Description of the task> Return verbatim every line from the first line of the data below to the line that contains "of that type.</span></span>", inclusive, and no further.

(Input data Opens)

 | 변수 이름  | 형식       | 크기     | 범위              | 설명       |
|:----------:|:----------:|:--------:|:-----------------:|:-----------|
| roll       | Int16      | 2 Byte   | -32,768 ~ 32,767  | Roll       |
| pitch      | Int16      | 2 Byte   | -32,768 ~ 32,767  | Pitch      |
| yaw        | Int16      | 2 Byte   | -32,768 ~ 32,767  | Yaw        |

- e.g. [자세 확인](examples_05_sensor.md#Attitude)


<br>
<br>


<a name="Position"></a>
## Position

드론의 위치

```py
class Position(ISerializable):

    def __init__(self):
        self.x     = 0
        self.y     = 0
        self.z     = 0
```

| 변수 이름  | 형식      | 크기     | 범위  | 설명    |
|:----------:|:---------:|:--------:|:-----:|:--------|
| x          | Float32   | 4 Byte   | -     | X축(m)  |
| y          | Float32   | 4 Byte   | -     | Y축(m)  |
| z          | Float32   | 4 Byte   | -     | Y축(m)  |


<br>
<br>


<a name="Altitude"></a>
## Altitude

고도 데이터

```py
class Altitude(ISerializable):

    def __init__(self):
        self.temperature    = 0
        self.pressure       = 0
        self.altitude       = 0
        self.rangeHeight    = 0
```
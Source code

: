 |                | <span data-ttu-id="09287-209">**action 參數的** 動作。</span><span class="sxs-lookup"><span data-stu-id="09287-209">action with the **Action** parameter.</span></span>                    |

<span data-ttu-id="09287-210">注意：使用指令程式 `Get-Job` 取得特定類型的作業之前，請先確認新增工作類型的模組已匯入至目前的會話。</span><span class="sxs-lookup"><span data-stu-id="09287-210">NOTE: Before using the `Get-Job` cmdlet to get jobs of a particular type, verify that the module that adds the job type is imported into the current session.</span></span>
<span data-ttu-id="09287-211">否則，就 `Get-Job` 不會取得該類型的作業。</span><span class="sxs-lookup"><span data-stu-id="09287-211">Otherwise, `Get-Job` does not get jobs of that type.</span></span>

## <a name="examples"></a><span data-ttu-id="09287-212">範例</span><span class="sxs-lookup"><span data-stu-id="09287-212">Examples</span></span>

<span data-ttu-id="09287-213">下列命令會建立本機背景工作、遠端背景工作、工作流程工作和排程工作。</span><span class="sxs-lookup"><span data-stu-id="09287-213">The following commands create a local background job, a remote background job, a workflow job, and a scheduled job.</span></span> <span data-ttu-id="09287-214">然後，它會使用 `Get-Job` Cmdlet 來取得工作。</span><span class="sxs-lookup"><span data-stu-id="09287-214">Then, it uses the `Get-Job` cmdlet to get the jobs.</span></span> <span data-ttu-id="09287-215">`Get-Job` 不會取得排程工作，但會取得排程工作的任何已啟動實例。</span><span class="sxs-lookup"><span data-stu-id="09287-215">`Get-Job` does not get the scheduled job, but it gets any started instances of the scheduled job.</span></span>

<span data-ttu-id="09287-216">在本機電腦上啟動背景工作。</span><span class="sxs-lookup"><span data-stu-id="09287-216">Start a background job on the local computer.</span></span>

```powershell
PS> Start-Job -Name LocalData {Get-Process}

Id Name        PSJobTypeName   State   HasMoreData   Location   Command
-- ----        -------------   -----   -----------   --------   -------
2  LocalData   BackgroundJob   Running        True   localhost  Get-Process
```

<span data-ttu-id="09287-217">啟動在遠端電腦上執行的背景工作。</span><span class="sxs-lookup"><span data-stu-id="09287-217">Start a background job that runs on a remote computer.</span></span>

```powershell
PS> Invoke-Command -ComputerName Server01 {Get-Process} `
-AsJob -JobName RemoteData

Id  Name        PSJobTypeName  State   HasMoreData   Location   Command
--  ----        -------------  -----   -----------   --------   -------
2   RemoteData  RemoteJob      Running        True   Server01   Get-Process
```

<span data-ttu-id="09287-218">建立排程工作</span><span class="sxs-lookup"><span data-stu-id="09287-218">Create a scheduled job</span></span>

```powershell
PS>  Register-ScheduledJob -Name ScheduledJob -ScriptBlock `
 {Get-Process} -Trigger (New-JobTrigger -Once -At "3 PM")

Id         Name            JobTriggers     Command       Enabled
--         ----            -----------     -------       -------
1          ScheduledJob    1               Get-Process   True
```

(Input data Closes)

Solved exercise>
 | 변수 이름  | 형식       | 크기     | 범위              | 설명       |
|:----------:|:----------:|:--------:|:-----------------:|:-----------|
| roll       | Int16      | 2 Byte   | -32,768 ~ 32,767  | Roll       |
| pitch      | Int16      | 2 Byte   | -32,768 ~ 32,767  | Pitch      |
| yaw        | Int16      | 2 Byte   | -32,768 ~ 32,767  | Yaw        |

- e.g. [자세 확인](examples_05_sensor.md#Attitude)


<br>
<br>


<a name="Position"></a>
## Position

드론의 위치

```py
class Position(ISerializable):

    def __init__(self):
        self.x     = 0
        self.y     = 0
        self.z     = 0
```

| 변수 이름  | 형식      | 크기     | 범위  | 설명    |
|:----------:|:---------:|:--------:|:-----:|:--------|
| x          | Float32   | 4 Byte   | -     | X축(m)  |
| y          | Float32   | 4 Byte   | -     | Y축(m)  |
| z          | Float32   | 4 Byte   | -     | Y축(m)  |


<br>
<br>


<a name="Altitude"></a>
## Altitude

고도 데이터

```py
class Altitude(ISerializable):

    def __init__(self):
        self.temperature    = 0
        self.pressure       = 0
        self.altitude       = 0
        self.rangeHeight    = 0
```
Source code

: |                | <span data-ttu-id="09287-209">**action 參數的** 動作。</span><span class="sxs-lookup"><span data-stu-id="09287-209">action with the **Action** parameter.</span></span>                    |

<span data-ttu-id="09287-210">注意：使用指令程式 `Get-Job` 取得特定類型的作業之前，請先確認新增工作類型的模組已匯入至目前的會話。</span><span class="sxs-lookup"><span data-stu-id="09287-210">NOTE: Before using the `Get-Job` cmdlet to get jobs of a particular type, verify that the module that adds the job type is imported into the current session.</span></span>
<span data-ttu-id="09287-211">否則，就 `Get-Job` 不會取得該類型的作業。</span><span class="sxs-lookup"><span data-stu-id="09287-211">Otherwise, `Get-Job` does not get jobs of that type.</span></span>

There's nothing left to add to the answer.